It was difficult to know what to do with my bored and apathetic platoon. I wasn’t a competent instructor, and my sergeant was conscientious but unenterprising. Infantry Training, which was the only manual available, had been written years before trench warfare came into its own as a factor in world affairs, and the condensed and practical Handbook for the Training of Platoons was not issued until nearly twelve months afterwards. One grey afternoon, when we had gone through all our monotonous exercises and the men’s eyes were more than usually mindless, I had a bright unmilitary idea and ordered them to play hide-and-seek among some trees. After a self-conscious beginning they livened up and actually enjoyed themselves. When I watched them falling in again with flushed and jolly faces I was aware that a sense of humanity had been restored to them, and realized how intolerable the ordinary exercises were unless the instructor was an expert. Even football matches were impossible, since there was no suitable ground.
The main characteristics of Camp 13 were mud and smoke. Mud was everywhere. All the Company officers lived in one long gloomy draughty hut with an earth floor. Smoke was always drifting in from the braziers of the adjoining kitchen. After dark we sat and shivered in our “British Warm” coats, reading, playing cards, and writing letters with watering eyes by the feeble glimmer of guttering candles. Orderlies brought in a clutter of tin mugs and plates, and Maconachie stew was consumed in morose discomfort. It was an existence which suffocated all pleasant thoughts; nothing survived except animal cravings for warmth, food, and something to break the monotony of Corps Rest routine.

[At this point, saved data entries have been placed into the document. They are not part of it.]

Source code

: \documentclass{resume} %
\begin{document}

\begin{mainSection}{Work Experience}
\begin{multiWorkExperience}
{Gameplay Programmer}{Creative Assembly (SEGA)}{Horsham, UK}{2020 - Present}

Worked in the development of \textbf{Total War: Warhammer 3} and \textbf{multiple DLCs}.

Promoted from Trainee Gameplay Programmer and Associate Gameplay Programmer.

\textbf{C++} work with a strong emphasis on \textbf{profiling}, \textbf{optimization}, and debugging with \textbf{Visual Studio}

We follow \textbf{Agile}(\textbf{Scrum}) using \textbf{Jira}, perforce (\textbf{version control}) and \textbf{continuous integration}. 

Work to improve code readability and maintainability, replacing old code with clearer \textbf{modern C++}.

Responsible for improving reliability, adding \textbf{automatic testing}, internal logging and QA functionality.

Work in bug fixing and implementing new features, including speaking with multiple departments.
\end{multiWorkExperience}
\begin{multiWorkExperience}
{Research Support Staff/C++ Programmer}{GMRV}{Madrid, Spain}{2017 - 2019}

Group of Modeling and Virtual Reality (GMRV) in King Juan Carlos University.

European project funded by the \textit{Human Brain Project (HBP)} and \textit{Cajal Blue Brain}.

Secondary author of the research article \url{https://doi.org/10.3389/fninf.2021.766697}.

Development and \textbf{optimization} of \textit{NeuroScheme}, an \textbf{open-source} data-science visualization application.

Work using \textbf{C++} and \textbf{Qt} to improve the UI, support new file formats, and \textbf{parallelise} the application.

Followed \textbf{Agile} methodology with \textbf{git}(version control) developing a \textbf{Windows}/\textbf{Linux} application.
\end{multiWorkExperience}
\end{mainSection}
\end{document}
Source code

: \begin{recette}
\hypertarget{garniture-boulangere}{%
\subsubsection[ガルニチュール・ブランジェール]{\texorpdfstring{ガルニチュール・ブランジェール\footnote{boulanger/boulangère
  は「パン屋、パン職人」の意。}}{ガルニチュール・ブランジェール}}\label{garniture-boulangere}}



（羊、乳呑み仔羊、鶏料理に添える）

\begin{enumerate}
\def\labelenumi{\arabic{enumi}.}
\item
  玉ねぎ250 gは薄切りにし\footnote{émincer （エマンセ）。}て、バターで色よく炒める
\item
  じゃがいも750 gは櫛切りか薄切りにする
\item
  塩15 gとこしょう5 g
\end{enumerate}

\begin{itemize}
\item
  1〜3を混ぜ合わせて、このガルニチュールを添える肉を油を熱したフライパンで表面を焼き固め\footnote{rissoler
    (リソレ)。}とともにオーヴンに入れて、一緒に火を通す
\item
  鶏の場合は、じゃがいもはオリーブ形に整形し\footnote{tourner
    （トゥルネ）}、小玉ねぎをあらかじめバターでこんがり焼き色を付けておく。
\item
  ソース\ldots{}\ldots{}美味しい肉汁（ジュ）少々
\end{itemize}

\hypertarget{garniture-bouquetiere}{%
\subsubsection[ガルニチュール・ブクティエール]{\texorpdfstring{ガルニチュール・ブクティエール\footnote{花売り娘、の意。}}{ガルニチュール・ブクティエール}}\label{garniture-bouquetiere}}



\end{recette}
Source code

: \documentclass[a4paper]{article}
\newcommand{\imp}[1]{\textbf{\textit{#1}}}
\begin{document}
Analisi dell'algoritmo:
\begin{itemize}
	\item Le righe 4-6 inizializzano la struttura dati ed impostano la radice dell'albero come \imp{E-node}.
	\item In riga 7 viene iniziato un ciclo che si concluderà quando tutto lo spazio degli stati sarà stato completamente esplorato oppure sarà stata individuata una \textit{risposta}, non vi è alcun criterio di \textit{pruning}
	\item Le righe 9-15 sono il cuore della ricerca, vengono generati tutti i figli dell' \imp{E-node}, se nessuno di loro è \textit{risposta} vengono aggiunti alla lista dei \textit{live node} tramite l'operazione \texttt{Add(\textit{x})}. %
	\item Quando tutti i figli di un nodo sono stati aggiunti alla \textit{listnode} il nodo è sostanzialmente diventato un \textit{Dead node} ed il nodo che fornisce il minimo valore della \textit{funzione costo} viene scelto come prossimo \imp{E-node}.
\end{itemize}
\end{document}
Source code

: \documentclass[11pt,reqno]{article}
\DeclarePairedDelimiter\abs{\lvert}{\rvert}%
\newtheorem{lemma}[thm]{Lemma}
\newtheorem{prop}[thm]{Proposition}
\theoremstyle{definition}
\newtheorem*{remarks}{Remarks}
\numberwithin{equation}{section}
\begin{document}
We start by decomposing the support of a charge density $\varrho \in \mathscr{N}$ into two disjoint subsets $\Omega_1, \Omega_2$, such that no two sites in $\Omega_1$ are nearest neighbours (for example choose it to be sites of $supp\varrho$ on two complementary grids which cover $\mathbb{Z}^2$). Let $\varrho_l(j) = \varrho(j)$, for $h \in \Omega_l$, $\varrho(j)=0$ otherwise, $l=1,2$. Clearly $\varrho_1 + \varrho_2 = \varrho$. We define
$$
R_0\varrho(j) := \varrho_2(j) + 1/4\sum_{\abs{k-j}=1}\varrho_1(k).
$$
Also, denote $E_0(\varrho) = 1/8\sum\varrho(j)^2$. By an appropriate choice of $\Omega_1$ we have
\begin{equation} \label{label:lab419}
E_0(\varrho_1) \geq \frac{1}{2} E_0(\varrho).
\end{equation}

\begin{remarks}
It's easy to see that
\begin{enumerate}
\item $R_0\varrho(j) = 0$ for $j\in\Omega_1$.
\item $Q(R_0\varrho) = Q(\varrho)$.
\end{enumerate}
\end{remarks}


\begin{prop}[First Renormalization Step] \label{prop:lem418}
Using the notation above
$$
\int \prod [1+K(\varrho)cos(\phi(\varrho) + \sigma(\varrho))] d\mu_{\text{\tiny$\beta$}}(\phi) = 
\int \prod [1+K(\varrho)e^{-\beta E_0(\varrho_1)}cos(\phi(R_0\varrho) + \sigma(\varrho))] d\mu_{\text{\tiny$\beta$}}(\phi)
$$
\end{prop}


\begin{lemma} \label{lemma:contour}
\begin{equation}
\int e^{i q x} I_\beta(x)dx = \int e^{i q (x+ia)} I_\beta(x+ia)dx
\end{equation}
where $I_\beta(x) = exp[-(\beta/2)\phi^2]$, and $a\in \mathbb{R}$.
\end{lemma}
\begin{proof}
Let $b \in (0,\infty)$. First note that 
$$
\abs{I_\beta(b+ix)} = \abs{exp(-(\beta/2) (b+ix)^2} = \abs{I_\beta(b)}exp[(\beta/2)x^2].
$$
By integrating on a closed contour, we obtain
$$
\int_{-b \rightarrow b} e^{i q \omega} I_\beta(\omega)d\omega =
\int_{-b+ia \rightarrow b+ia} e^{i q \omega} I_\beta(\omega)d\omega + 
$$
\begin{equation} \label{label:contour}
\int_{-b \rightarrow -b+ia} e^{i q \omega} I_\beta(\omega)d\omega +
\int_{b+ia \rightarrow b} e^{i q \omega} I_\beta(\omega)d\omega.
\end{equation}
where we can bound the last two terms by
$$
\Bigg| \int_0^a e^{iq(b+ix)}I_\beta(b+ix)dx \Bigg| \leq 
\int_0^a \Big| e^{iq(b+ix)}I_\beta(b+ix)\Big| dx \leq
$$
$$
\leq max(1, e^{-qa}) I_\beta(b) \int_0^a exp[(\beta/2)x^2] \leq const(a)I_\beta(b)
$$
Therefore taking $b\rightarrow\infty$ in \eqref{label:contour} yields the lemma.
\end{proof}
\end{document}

The only compensation for me was that my body became healthy, in spite of lesser discomforts such as a continuous cold in the head. The landscape was a compensation too, for I liked its heaving grey and brown billows, dotted with corn-stacks, patched and striped by plough and stubble and green crops, and crossed by bridle tracks and lonely wandering roads. Hares and partridges hurried away as I watched them. Along the horizon the guns still boomed and thudded, and bursting shells made tiny puffs of smoke above ridges topped by processions of trees, with here and there the dark line of woods. But from some windy upland I looked down on villages, scattered in the folds of hill and valley like handfuls of pebbles, grey and dull red, and from such things I got what consolation I could.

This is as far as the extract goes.